On the Verge

"When we are brought to the verge of crisis, our well-honed philosophies and careful, controlled strategies fall away. All the spars that make up our life raft, the things on which we daily rely, have a tendency to break up in the force of events. It is usually when we feel our utter solitude and helplessness that we call upon the spirit world for assistance. Even though we may have no well-founded belief, we instinctively know that even if all other things have fallen away, divine providence will not let us down."  ~Caitlin Matthews, The Celtic Spirit

These words were a part of my daily devotional reading today. I have to admit they were jarring words with which to begin a day. Crisis? I am not in crisis! I don't want a crisis! Please, don't let there be a crisis! At least not today!

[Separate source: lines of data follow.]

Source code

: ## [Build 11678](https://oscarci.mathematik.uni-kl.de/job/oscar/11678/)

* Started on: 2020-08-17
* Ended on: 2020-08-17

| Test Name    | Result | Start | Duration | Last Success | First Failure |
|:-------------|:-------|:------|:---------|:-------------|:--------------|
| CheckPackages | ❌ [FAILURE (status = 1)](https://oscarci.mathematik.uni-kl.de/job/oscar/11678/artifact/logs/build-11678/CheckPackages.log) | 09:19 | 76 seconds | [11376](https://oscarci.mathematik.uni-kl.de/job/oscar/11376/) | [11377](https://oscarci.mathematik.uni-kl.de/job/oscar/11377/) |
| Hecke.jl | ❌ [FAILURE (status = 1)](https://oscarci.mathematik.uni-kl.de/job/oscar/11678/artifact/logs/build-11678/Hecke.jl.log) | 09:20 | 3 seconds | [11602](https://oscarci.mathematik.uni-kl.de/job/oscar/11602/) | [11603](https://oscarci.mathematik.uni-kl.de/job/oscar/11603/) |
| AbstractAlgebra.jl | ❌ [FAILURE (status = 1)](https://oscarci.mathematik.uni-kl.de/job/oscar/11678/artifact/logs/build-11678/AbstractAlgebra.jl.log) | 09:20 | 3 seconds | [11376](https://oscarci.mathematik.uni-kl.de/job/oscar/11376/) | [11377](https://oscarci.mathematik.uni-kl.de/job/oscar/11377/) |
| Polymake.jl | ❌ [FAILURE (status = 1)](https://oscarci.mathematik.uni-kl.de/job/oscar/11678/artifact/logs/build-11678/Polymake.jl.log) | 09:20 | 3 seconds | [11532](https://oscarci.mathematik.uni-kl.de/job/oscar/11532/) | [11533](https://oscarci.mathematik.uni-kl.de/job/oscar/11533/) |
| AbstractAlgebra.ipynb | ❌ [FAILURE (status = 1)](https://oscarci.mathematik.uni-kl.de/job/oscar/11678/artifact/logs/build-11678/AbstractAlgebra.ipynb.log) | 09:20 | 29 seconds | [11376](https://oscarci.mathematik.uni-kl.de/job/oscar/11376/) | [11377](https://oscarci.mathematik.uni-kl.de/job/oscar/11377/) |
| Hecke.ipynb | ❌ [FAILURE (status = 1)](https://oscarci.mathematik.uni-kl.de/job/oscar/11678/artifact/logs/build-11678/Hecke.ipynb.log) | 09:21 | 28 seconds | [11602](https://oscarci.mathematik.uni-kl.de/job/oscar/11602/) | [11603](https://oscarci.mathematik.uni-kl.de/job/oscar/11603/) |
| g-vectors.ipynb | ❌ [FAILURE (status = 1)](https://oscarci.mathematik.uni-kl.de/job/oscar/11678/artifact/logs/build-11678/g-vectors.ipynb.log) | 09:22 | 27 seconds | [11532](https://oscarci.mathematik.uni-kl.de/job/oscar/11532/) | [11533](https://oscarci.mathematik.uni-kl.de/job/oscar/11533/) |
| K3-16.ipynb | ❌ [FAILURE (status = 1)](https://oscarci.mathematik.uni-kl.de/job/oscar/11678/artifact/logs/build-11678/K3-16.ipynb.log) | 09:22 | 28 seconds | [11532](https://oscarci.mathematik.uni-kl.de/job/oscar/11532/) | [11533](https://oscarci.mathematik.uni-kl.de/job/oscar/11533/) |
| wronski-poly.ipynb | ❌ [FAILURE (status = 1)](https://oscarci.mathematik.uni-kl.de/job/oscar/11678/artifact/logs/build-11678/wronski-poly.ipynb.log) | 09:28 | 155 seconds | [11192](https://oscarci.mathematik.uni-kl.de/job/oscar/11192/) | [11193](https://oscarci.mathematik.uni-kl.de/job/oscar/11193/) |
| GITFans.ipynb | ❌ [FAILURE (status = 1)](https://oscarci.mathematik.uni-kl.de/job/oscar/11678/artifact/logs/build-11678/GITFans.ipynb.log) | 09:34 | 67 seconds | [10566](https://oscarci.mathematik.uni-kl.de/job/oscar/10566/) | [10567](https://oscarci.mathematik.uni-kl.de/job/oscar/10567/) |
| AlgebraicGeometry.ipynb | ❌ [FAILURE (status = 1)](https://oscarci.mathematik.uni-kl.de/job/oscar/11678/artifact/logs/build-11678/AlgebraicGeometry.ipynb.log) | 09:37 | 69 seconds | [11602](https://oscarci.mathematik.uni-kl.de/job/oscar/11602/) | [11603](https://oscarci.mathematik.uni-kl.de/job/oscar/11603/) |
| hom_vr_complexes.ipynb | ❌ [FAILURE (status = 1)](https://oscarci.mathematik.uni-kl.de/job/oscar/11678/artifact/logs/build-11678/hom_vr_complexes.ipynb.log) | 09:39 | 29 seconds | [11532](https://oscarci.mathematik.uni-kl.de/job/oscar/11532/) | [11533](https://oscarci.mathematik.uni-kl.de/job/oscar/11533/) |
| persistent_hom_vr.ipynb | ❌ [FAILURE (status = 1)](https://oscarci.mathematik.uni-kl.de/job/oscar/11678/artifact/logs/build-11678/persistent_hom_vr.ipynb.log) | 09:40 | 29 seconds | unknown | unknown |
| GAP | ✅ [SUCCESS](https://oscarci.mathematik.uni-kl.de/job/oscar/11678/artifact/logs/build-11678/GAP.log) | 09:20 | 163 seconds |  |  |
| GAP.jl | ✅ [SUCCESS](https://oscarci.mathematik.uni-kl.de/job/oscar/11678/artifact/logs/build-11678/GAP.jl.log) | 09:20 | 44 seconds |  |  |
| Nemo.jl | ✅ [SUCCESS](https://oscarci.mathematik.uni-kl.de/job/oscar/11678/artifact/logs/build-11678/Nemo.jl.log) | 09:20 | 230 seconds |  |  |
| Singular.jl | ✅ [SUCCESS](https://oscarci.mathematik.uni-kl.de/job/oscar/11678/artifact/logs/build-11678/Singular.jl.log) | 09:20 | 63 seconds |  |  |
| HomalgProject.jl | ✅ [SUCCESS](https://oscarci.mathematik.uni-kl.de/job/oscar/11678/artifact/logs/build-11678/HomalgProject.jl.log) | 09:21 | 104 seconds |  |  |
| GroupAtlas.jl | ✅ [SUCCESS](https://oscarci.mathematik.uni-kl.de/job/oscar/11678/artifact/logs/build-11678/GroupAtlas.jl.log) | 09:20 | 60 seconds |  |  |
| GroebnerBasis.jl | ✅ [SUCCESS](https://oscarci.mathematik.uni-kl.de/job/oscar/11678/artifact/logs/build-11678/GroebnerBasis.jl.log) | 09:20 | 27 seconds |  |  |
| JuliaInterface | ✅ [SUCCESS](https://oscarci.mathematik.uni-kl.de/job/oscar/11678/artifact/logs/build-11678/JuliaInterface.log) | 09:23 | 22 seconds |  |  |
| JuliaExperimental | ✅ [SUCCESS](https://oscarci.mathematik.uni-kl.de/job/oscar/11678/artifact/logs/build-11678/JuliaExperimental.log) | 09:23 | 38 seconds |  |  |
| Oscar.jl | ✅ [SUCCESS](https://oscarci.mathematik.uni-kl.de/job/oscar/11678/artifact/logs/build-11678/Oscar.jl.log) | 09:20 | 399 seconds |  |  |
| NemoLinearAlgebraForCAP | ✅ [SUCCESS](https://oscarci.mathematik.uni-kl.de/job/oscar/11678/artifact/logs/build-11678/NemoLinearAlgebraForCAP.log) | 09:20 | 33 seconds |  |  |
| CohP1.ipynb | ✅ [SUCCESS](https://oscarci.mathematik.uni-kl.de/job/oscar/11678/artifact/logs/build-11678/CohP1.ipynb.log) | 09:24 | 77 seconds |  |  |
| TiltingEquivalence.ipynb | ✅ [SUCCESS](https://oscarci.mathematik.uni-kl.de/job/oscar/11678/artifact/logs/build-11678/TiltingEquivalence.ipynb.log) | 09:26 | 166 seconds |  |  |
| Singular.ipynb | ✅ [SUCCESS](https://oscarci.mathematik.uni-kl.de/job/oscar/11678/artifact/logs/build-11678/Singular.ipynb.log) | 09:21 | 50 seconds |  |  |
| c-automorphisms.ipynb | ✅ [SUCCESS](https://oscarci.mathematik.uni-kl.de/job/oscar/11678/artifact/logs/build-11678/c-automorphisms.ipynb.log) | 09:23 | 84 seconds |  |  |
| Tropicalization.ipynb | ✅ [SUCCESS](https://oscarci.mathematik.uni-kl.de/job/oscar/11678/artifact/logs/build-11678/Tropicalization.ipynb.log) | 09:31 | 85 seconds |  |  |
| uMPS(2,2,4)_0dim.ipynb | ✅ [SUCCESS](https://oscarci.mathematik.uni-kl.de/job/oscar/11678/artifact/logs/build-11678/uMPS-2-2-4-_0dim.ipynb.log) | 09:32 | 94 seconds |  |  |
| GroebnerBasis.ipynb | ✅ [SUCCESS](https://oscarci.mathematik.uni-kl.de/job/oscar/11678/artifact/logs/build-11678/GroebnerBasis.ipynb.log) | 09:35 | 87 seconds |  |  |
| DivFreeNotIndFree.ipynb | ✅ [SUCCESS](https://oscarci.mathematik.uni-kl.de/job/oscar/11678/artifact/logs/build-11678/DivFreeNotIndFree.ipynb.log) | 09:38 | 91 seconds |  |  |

While no one every wants a crisis in life, there is great wisdom in Caitlin Mathew's words. The idea that we can be going along, minding our own business, until a rock gets thrown in our path can wake us up to how we walk, or don't walk, with an awareness of Spirit. While the Spirit's presence is always with us, most of the time we are oblivious. Then there is an illness, an accident, a loss…..you name the crisis……and we are brought up short to the many connections that hold us. Laid bare, we reach out to make contact with friends, family, a faith that we'd let go by the wayside of daily distractions. Helpless, we stop and re-member ourselves, our whole selves. Mind, body and spirit selves. 

I think of the times in my life when crisis came to call. In the midst of that stew pot, the only thing left to do was to stop, take a breath and be present to the beating of my own heart, knowing that it was connected in ways words could not express, to the Heart of the Universe. I think this is praying, deep praying. And I know that in those times when no logic or reason could help me, this wordless, breath-filled act did. The stillness, the silence, the solitude, the breathing, became an embodied experience of a relationship with the Holy. 

I pray that today is not a day of crisis for you. I pray it is not for me. At the same time I pray that whatever is the gift of this day, I will be able to greet it as a guest, remembering that the One who breathed me into being is still breathing in all of it.